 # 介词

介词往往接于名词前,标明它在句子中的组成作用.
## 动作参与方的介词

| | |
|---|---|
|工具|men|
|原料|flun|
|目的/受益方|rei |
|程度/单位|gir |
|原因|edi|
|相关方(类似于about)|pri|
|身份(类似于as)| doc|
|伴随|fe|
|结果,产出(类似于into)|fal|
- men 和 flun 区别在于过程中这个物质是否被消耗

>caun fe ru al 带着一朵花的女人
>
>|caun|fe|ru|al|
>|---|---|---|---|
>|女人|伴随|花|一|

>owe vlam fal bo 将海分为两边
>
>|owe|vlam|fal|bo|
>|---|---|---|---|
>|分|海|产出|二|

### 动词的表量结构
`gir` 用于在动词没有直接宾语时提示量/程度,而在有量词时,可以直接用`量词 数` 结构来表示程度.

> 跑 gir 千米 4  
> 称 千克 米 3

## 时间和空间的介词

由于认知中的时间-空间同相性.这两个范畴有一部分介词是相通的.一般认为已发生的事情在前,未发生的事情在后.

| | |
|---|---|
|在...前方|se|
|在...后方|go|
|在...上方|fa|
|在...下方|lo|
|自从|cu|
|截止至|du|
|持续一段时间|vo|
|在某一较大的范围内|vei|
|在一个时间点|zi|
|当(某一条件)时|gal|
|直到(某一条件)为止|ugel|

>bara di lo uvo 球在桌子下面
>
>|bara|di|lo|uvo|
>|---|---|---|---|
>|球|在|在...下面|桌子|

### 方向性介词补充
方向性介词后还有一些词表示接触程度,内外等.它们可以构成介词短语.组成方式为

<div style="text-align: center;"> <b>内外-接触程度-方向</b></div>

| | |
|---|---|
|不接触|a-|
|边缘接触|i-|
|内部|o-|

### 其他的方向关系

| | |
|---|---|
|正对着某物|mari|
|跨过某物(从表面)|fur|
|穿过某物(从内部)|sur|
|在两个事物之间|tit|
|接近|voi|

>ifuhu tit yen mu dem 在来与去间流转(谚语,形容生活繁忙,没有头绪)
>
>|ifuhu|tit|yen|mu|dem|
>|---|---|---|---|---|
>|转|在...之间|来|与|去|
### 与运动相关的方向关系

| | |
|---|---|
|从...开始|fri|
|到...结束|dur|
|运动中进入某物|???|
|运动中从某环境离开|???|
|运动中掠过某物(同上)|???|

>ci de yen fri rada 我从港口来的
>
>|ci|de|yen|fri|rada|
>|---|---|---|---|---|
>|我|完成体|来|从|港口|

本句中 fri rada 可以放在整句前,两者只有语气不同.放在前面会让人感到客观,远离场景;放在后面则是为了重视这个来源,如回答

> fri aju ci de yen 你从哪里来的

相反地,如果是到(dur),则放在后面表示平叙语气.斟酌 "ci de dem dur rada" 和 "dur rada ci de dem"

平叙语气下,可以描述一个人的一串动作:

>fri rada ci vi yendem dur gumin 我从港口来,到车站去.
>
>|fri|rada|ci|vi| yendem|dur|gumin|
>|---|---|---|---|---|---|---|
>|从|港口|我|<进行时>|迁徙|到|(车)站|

○ ○ ○

* _What you should do_: The full listing above should be restated word for word.

* _Response box_:
 # 介词

介词往往接于名词前,标明它在句子中的组成作用.
## 动作参与方的介词

| | |
|---|---|
|工具|men|
|原料|flun|
|目的/受益方|rei |
|程度/单位|gir |
|原因|edi|
|相关方(类似于about)|pri|
|身份(类似于as)| doc|
|伴随|fe|
|结果,产出(类似于into)|fal|
- men 和 flun 区别在于过程中这个物质是否被消耗

>caun fe ru al 带着一朵花的女人
>
>|caun|fe|ru|al|
>|---|---|---|---|
>|女人|伴随|花|一|

>owe vlam fal bo 将海分为两边
>
>|owe|vlam|fal|bo|
>|---|---|---|---|
>|分|海|产出|二|

### 动词的表量结构
`gir` 用于在动词没有直接宾语时提示量/程度,而在有量词时,可以直接用`量词 数` 结构来表示程度.

> 跑 gir 千米 4  
> 称 千克 米 3

## 时间和空间的介词

由于认知中的时间-空间同相性.这两个范畴有一部分介词是相通的.一般认为已发生的事情在前,未发生的事情在后.

| | |
|---|---|
|在...前方|se|
|在...后方|go|
|在...上方|fa|
|在...下方|lo|
|自从|cu|
|截止至|du|
|持续一段时间|vo|
|在某一较大的范围内|vei|
|在一个时间点|zi|
|当(某一条件)时|gal|
|直到(某一条件)为止|ugel|

>bara di lo uvo 球在桌子下面
>
>|bara|di|lo|uvo|
>|---|---|---|---|
>|球|在|在...下面|桌子|

### 方向性介词补充
方向性介词后还有一些词表示接触程度,内外等.它们可以构成介词短语.组成方式为

<div style="text-align: center;"> <b>内外-接触程度-方向</b></div>

| | |
|---|---|
|不接触|a-|
|边缘接触|i-|
|内部|o-|

### 其他的方向关系

| | |
|---|---|
|正对着某物|mari|
|跨过某物(从表面)|fur|
|穿过某物(从内部)|sur|
|在两个事物之间|tit|
|接近|voi|

>ifuhu tit yen mu dem 在来与去间流转(谚语,形容生活繁忙,没有头绪)
>
>|ifuhu|tit|yen|mu|dem|
>|---|---|---|---|---|
>|转|在...之间|来|与|去|
### 与运动相关的方向关系

| | |
|---|---|
|从...开始|fri|
|到...结束|dur|
|运动中进入某物|???|
|运动中从某环境离开|???|
|运动中掠过某物(同上)|???|

>ci de yen fri rada 我从港口来的
>
>|ci|de|yen|fri|rada|
>|---|---|---|---|---|
>|我|完成体|来|从|港口|

本句中 fri rada 可以放在整句前,两者只有语气不同.放在前面会让人感到客观,远离场景;放在后面则是为了重视这个来源,如回答

> fri aju ci de yen 你从哪里来的

相反地,如果是到(dur),则放在后面表示平叙语气.斟酌 "ci de dem dur rada" 和 "dur rada ci de dem"

平叙语气下,可以描述一个人的一串动作:

>fri rada ci vi yendem dur gumin 我从港口来,到车站去.
>
>|fri|rada|ci|vi| yendem|dur|gumin|
>|---|---|---|---|---|---|---|
>|从|港口|我|<进行时>|迁徙|到|(车)站|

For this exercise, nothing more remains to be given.